- ACTIVITY: An exact transcription of every entry is required, with the images left out.

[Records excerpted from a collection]
....

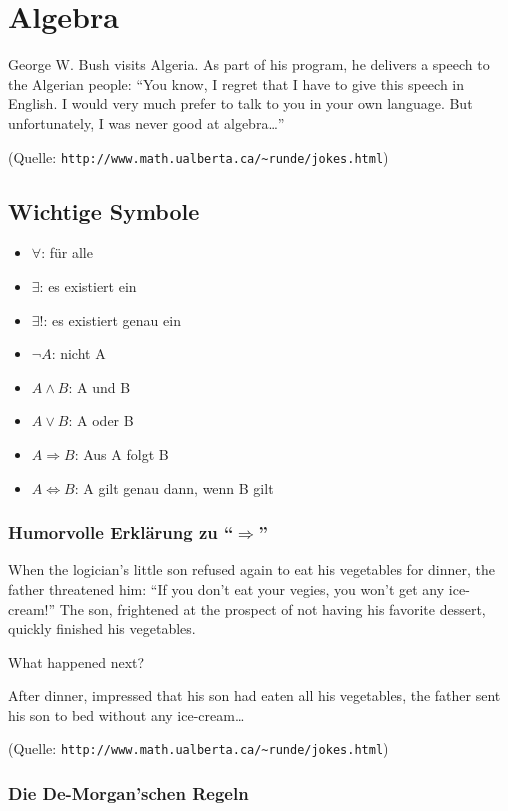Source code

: \documentclass[10pt]{scrbook}
\begin{document}
\chapter{Algebra}

George W. Bush visits Algeria. As part of his program, he delivers a speech to the Algerian people: "`You know, I regret that I have to give this speech in English. I would very much prefer to talk to you in your own language. But unfortunately, I was never good at algebra\ldots"'

(Quelle: \verb|http://www.math.ualberta.ca/~runde/jokes.html|)

\section{Wichtige Symbole}
\begin{itemize}
	\item $\forall$: für alle
	\item $\exists$: es existiert ein
	\item $\exists !$: es existiert genau ein
	\item $\neg A$: nicht A
	\item $A \wedge B$: A und B
	\item $A \vee B$: A oder B
	\item $A \Rightarrow B$: Aus A folgt B
	\item $A \Leftrightarrow B$: A gilt genau dann, wenn B gilt
\end{itemize}

\subsection{Humorvolle Erklärung zu "`$\Rightarrow$"'}

When the logician's little son refused again to eat his vegetables for dinner, the father threatened him: "`If you don't eat your vegies, you won't get any ice-cream!"'
The son, frightened at the prospect of not having his favorite dessert, quickly finished his vegetables.

What happened next?

After dinner, impressed that his son had eaten all his vegetables, the father sent his son to bed without any ice-cream\ldots

(Quelle: \verb|http://www.math.ualberta.ca/~runde/jokes.html|)

\subsection{Die De-Morgan'schen Regeln}
\end{document}
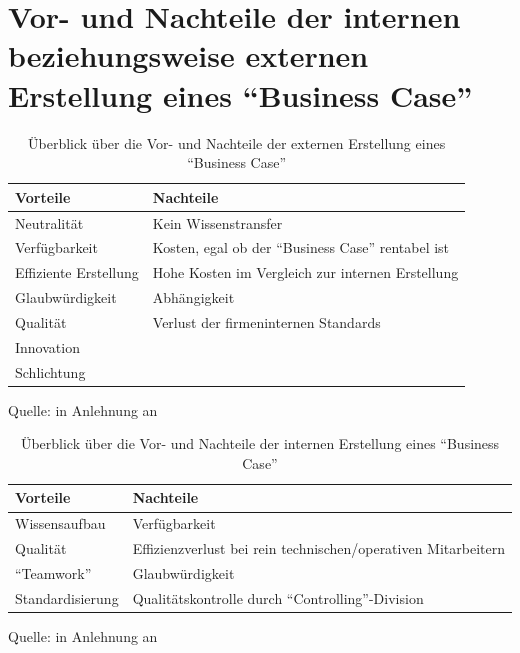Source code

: \section{Vor- und Nachteile der internen beziehungsweise externen Erstellung eines \enquote{Business Case}}\label{appendixVorNachteileErstellungBC}

\begin{table}[h!]
	\centering
	
	\begin{tabular}{@{}ll@{}}\toprule[1.5pt]
		
		\textbf{Vorteile} & \textbf{Nachteile} \\ \midrule
		
		Neutralität & Kein Wissenstransfer \\
		Verfügbarkeit & Kosten, egal ob der \enquote{Business Case} rentabel ist\\
		Effiziente Erstellung & Hohe Kosten im Vergleich zur internen Erstellung \\
		Glaubwürdigkeit & Abhängigkeit \\
		Qualität & Verlust der firmeninternen Standards \\
		Innovation & \\
		Schlichtung & \\
		
		\bottomrule[1.5pt]
	\end{tabular}
	
	\caption{Überblick über die Vor- und Nachteile der externen Erstellung eines \enquote{Business Case}}
	{\footnotesize Quelle: in Anlehnung an \cite[][S.\,34]{brugger_it_2009}}
	\label{tab:externVorNachteile}
	
\end{table}

\begin{table}[h!]
	\centering
	
	\begin{tabular}{@{}ll@{}}\toprule[1.5pt]
		
		\textbf{Vorteile} & \textbf{Nachteile} \\ \midrule
		
		Wissensaufbau & Verfügbarkeit \\
		Qualität & Effizienzverlust bei rein technischen/operativen Mitarbeitern \\
		\enquote{Teamwork} & Glaubwürdigkeit \\
		Standardisierung & Qualitätskontrolle durch \enquote{Controlling}-Division \\
		
		\bottomrule[1.5pt]
	\end{tabular}
	
	\caption{Überblick über die Vor- und Nachteile der internen Erstellung eines \enquote{Business Case}}
	{\footnotesize Quelle: in Anlehnung an \cite[][S.\,34]{brugger_it_2009}}
	\label{tab:internVorNachteile}
	
\end{table}

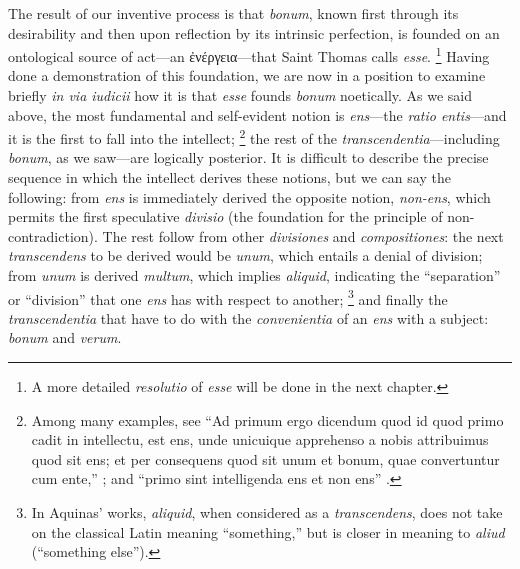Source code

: The result of our inventive process is that \emph{bonum}, known first through its desirability and then upon reflection by its intrinsic perfection, is founded on an ontological source of act—an ἐνέργεια—that Saint Thomas calls \emph{esse}.%
%
\footnote{A more detailed \emph{resolutio} of \emph{esse} will be done in the next chapter.} Having done a demonstration of this foundation, we are now in a position to examine briefly \emph{in via iudicii} how it is that \emph{esse} founds \emph{bonum} noetically. As we said above, the most fundamental and self-evident notion is \emph{ens}—the \emph{ratio entis}—and it is the first to fall into the intellect;%
%
\footnote{Among many examples, see “Ad primum ergo dicendum quod id quod primo cadit in intellectu, est ens, unde unicuique apprehenso a nobis attribuimus quod sit ens; et per consequens quod sit unum et bonum, quae convertuntur cum ente,” \parencite[I-II, q.~55, a.~4, ad 1]{st:summa}; and “primo sint intelligenda ens et non ens” \parencite[pars~2, q.~4, a.~1, co.~2]{st:detrinitate}.}
%
the rest of the \emph{transcendentia}—including \emph{bonum}, as we saw—are logically posterior. It is difficult to describe the precise sequence in which the intellect derives these notions, but we can say the following: from \emph{ens} is immediately derived the opposite notion, \emph{non-ens}, which permits the first speculative \emph{divisio} (the foundation for the principle of non-contradiction). The rest follow from other \emph{divisiones} and \emph{compositiones}: the next \emph{transcendens} to be derived would be \emph{unum}, which entails a denial of division; from \emph{unum} is derived \emph{multum}, which implies \emph{aliquid}, indicating the “separation” or “division” that one \emph{ens} has with respect to another;%
%
\footnote{In Aquinas’ works, \emph{aliquid}, when considered as a \emph{transcendens}, does not take on the classical Latin meaning “something,” but is closer in meaning to \emph{aliud} (“something else”).}
%
and finally the \emph{transcendentia} that have to do with the \emph{convenientia} of an \emph{ens} with a subject: \emph{bonum} and \emph{verum}.%
%
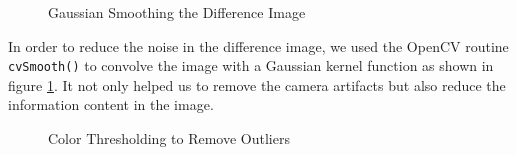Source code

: \begin{figure}[ht!]
\centering
{} \quad
{} \hfill
\caption{Gaussian Smoothing the Difference Image}
\label{figure:gauss}
\end{figure}

In order to reduce the noise in the difference image, we used the OpenCV routine \texttt{cvSmooth()} to convolve the image with a Gaussian kernel function as shown in figure \ref{figure:gauss}. It not only helped us to remove the camera artifacts but also reduce the information content in the image.

\begin{figure}[ht!]
\centering
{} \quad
{} \hfill
\caption{Color Thresholding to Remove Outliers}
\label{figure:color-thres}
\end{figure}


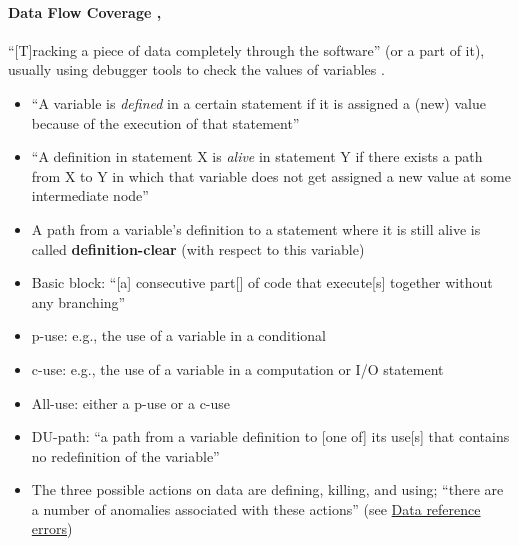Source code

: \paragraph{Data Flow Coverage \citep[p.~114]{Patton2006},
      \citep[pp.~424-425]{vanVliet2000}}
\label{data-flow-coverage}

``[T]racking a piece of data completely through the software'' (or a part of
it), usually using debugger tools to check the values of variables
\citep[p.~114]{Patton2006}.

\begin{itemize}
      \item ``A variable is \emph{defined} in a certain statement if it is
            assigned a (new) value because of the execution of that
            statement'' \citep[p.~424]{vanVliet2000}
      \item ``A definition in statement X is \emph{alive} in statement Y if
            there exists a path from X to Y in which that variable does not
            get assigned a new value at some intermediate node''
            \citep[p.~424]{vanVliet2000}
      \item A path from a variable's definition to a statement where it is
            still alive is called \textbf{definition-clear} (with respect to
            this variable) \citep[p.~424]{vanVliet2000}
      \item Basic block: ``[a] consecutive part[] of code that execute[s]
            together without any branching'' \citep[p.~477]{PetersAndPedrycz2000}
      \item \acf{p-use}: e.g., the use of a variable in a conditional
            \citep[p.~424]{vanVliet2000}
      \item \acf{c-use}: e.g., the use of a variable in a computation or I/O
            statement \citep[p.~424]{vanVliet2000}
      \item All-use: either a \acs{p-use} or a \acs{c-use}~
            \citep[p.~478]{PetersAndPedrycz2000}
      \item DU-path: ``a path from a variable definition to [one of] its use[s]
            that contains no redefinition of the variable''
            \citep[pp.~478-479]{PetersAndPedrycz2000}
      \item The three possible actions on data are defining, killing, and using;
            ``there are a number of anomalies associated with these actions''
            \citep[pp.~478, 480]{PetersAndPedrycz2000}
            (see \hyperref[data-ref-errors]{Data reference errors})
\end{itemize}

....

- RESULT:
Source code

: \documentclass[10pt]{scrbook}
\begin{document}
\chapter{Algebra}

George W. Bush visits Algeria. As part of his program, he delivers a speech to the Algerian people: "`You know, I regret that I have to give this speech in English. I would very much prefer to talk to you in your own language. But unfortunately, I was never good at algebra\ldots"'

(Quelle: \verb|http://www.math.ualberta.ca/~runde/jokes.html|)

\section{Wichtige Symbole}
\begin{itemize}
	\item $\forall$: für alle
	\item $\exists$: es existiert ein
	\item $\exists !$: es existiert genau ein
	\item $\neg A$: nicht A
	\item $A \wedge B$: A und B
	\item $A \vee B$: A oder B
	\item $A \Rightarrow B$: Aus A folgt B
	\item $A \Leftrightarrow B$: A gilt genau dann, wenn B gilt
\end{itemize}

\subsection{Humorvolle Erklärung zu "`$\Rightarrow$"'}

When the logician's little son refused again to eat his vegetables for dinner, the father threatened him: "`If you don't eat your vegies, you won't get any ice-cream!"'
The son, frightened at the prospect of not having his favorite dessert, quickly finished his vegetables.

What happened next?

After dinner, impressed that his son had eaten all his vegetables, the father sent his son to bed without any ice-cream\ldots

(Quelle: \verb|http://www.math.ualberta.ca/~runde/jokes.html|)

\subsection{Die De-Morgan'schen Regeln}
\end{document}
Source code

: \section{Vor- und Nachteile der internen beziehungsweise externen Erstellung eines \enquote{Business Case}}\label{appendixVorNachteileErstellungBC}

\begin{table}[h!]
	\centering
	
	\begin{tabular}{@{}ll@{}}\toprule[1.5pt]
		
		\textbf{Vorteile} & \textbf{Nachteile} \\ \midrule
		
		Neutralität & Kein Wissenstransfer \\
		Verfügbarkeit & Kosten, egal ob der \enquote{Business Case} rentabel ist\\
		Effiziente Erstellung & Hohe Kosten im Vergleich zur internen Erstellung \\
		Glaubwürdigkeit & Abhängigkeit \\
		Qualität & Verlust der firmeninternen Standards \\
		Innovation & \\
		Schlichtung & \\
		
		\bottomrule[1.5pt]
	\end{tabular}
	
	\caption{Überblick über die Vor- und Nachteile der externen Erstellung eines \enquote{Business Case}}
	{\footnotesize Quelle: in Anlehnung an \cite[][S.\,34]{brugger_it_2009}}
	\label{tab:externVorNachteile}
	
\end{table}

\begin{table}[h!]
	\centering
	
	\begin{tabular}{@{}ll@{}}\toprule[1.5pt]
		
		\textbf{Vorteile} & \textbf{Nachteile} \\ \midrule
		
		Wissensaufbau & Verfügbarkeit \\
		Qualität & Effizienzverlust bei rein technischen/operativen Mitarbeitern \\
		\enquote{Teamwork} & Glaubwürdigkeit \\
		Standardisierung & Qualitätskontrolle durch \enquote{Controlling}-Division \\
		
		\bottomrule[1.5pt]
	\end{tabular}
	
	\caption{Überblick über die Vor- und Nachteile der internen Erstellung eines \enquote{Business Case}}
	{\footnotesize Quelle: in Anlehnung an \cite[][S.\,34]{brugger_it_2009}}
	\label{tab:internVorNachteile}
	
\end{table}

Source code

: The result of our inventive process is that \emph{bonum}, known first through its desirability and then upon reflection by its intrinsic perfection, is founded on an ontological source of act—an ἐνέργεια—that Saint Thomas calls \emph{esse}.%
%
\footnote{A more detailed \emph{resolutio} of \emph{esse} will be done in the next chapter.} Having done a demonstration of this foundation, we are now in a position to examine briefly \emph{in via iudicii} how it is that \emph{esse} founds \emph{bonum} noetically. As we said above, the most fundamental and self-evident notion is \emph{ens}—the \emph{ratio entis}—and it is the first to fall into the intellect;%
%
\footnote{Among many examples, see “Ad primum ergo dicendum quod id quod primo cadit in intellectu, est ens, unde unicuique apprehenso a nobis attribuimus quod sit ens; et per consequens quod sit unum et bonum, quae convertuntur cum ente,” \parencite[I-II, q.~55, a.~4, ad 1]{st:summa}; and “primo sint intelligenda ens et non ens” \parencite[pars~2, q.~4, a.~1, co.~2]{st:detrinitate}.}
%
the rest of the \emph{transcendentia}—including \emph{bonum}, as we saw—are logically posterior. It is difficult to describe the precise sequence in which the intellect derives these notions, but we can say the following: from \emph{ens} is immediately derived the opposite notion, \emph{non-ens}, which permits the first speculative \emph{divisio} (the foundation for the principle of non-contradiction). The rest follow from other \emph{divisiones} and \emph{compositiones}: the next \emph{transcendens} to be derived would be \emph{unum}, which entails a denial of division; from \emph{unum} is derived \emph{multum}, which implies \emph{aliquid}, indicating the “separation” or “division” that one \emph{ens} has with respect to another;%
%
\footnote{In Aquinas’ works, \emph{aliquid}, when considered as a \emph{transcendens}, does not take on the classical Latin meaning “something,” but is closer in meaning to \emph{aliud} (“something else”).}
%
and finally the \emph{transcendentia} that have to do with the \emph{convenientia} of an \emph{ens} with a subject: \emph{bonum} and \emph{verum}.%
%
Source code

: \begin{figure}[ht!]
\centering
{} \quad
{} \hfill
\caption{Gaussian Smoothing the Difference Image}
\label{figure:gauss}
\end{figure}

In order to reduce the noise in the difference image, we used the OpenCV routine \texttt{cvSmooth()} to convolve the image with a Gaussian kernel function as shown in figure \ref{figure:gauss}. It not only helped us to remove the camera artifacts but also reduce the information content in the image.

\begin{figure}[ht!]
\centering
{} \quad
{} \hfill
\caption{Color Thresholding to Remove Outliers}
\label{figure:color-thres}
\end{figure}


Source code

: \paragraph{Data Flow Coverage \citep[p.~114]{Patton2006},
      \citep[pp.~424-425]{vanVliet2000}}
\label{data-flow-coverage}

``[T]racking a piece of data completely through the software'' (or a part of
it), usually using debugger tools to check the values of variables
\citep[p.~114]{Patton2006}.

\begin{itemize}
      \item ``A variable is \emph{defined} in a certain statement if it is
            assigned a (new) value because of the execution of that
            statement'' \citep[p.~424]{vanVliet2000}
      \item ``A definition in statement X is \emph{alive} in statement Y if
            there exists a path from X to Y in which that variable does not
            get assigned a new value at some intermediate node''
            \citep[p.~424]{vanVliet2000}
      \item A path from a variable's definition to a statement where it is
            still alive is called \textbf{definition-clear} (with respect to
            this variable) \citep[p.~424]{vanVliet2000}
      \item Basic block: ``[a] consecutive part[] of code that execute[s]
            together without any branching'' \citep[p.~477]{PetersAndPedrycz2000}
      \item \acf{p-use}: e.g., the use of a variable in a conditional
            \citep[p.~424]{vanVliet2000}
      \item \acf{c-use}: e.g., the use of a variable in a computation or I/O
            statement \citep[p.~424]{vanVliet2000}
      \item All-use: either a \acs{p-use} or a \acs{c-use}~
            \citep[p.~478]{PetersAndPedrycz2000}
      \item DU-path: ``a path from a variable definition to [one of] its use[s]
            that contains no redefinition of the variable''
            \citep[pp.~478-479]{PetersAndPedrycz2000}
      \item The three possible actions on data are defining, killing, and using;
            ``there are a number of anomalies associated with these actions''
            \citep[pp.~478, 480]{PetersAndPedrycz2000}
            (see \hyperref[data-ref-errors]{Data reference errors})
\end{itemize}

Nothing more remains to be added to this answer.